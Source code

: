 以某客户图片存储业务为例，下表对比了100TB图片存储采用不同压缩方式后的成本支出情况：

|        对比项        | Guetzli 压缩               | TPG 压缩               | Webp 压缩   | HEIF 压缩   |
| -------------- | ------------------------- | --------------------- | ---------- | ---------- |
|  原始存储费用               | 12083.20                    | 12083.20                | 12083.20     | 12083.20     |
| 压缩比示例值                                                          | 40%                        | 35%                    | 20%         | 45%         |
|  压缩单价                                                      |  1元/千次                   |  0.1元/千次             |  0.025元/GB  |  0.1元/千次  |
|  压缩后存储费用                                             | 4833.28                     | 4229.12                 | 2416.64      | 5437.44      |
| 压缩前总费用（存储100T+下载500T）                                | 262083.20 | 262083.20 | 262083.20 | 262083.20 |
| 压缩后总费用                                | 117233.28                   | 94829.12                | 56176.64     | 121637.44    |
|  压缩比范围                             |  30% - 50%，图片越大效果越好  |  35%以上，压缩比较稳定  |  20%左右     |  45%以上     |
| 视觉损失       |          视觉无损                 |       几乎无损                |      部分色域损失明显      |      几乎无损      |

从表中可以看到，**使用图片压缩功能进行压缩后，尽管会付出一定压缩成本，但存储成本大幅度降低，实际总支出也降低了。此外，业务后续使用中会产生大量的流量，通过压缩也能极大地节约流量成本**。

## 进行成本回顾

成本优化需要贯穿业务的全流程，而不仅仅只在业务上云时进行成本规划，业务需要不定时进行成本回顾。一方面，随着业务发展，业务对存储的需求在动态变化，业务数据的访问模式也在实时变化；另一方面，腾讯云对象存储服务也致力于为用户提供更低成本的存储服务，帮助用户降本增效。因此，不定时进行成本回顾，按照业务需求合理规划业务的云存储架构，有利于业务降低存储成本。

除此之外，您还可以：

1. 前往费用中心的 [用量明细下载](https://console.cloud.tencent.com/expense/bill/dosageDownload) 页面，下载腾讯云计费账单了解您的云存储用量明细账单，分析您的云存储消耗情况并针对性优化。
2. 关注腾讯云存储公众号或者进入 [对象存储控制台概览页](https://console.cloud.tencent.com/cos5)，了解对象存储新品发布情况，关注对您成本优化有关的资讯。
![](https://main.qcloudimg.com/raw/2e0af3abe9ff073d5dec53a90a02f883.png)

§ PROBLEM
Find and copy each line above that includes the string "console".

§ EXPECTED OUTPUT
1. 前往费用中心的 [用量明细下载](https://console.cloud.tencent.com/expense/bill/dosageDownload) 页面，下载腾讯云计费账单了解您的云存储用量明细账单，分析您的云存储消耗情况并针对性优化。
2. 关注腾讯云存储公众号或者进入 [对象存储控制台概览页](https://console.cloud.tencent.com/cos5)，了解对象存储新品发布情况，关注对您成本优化有关的资讯。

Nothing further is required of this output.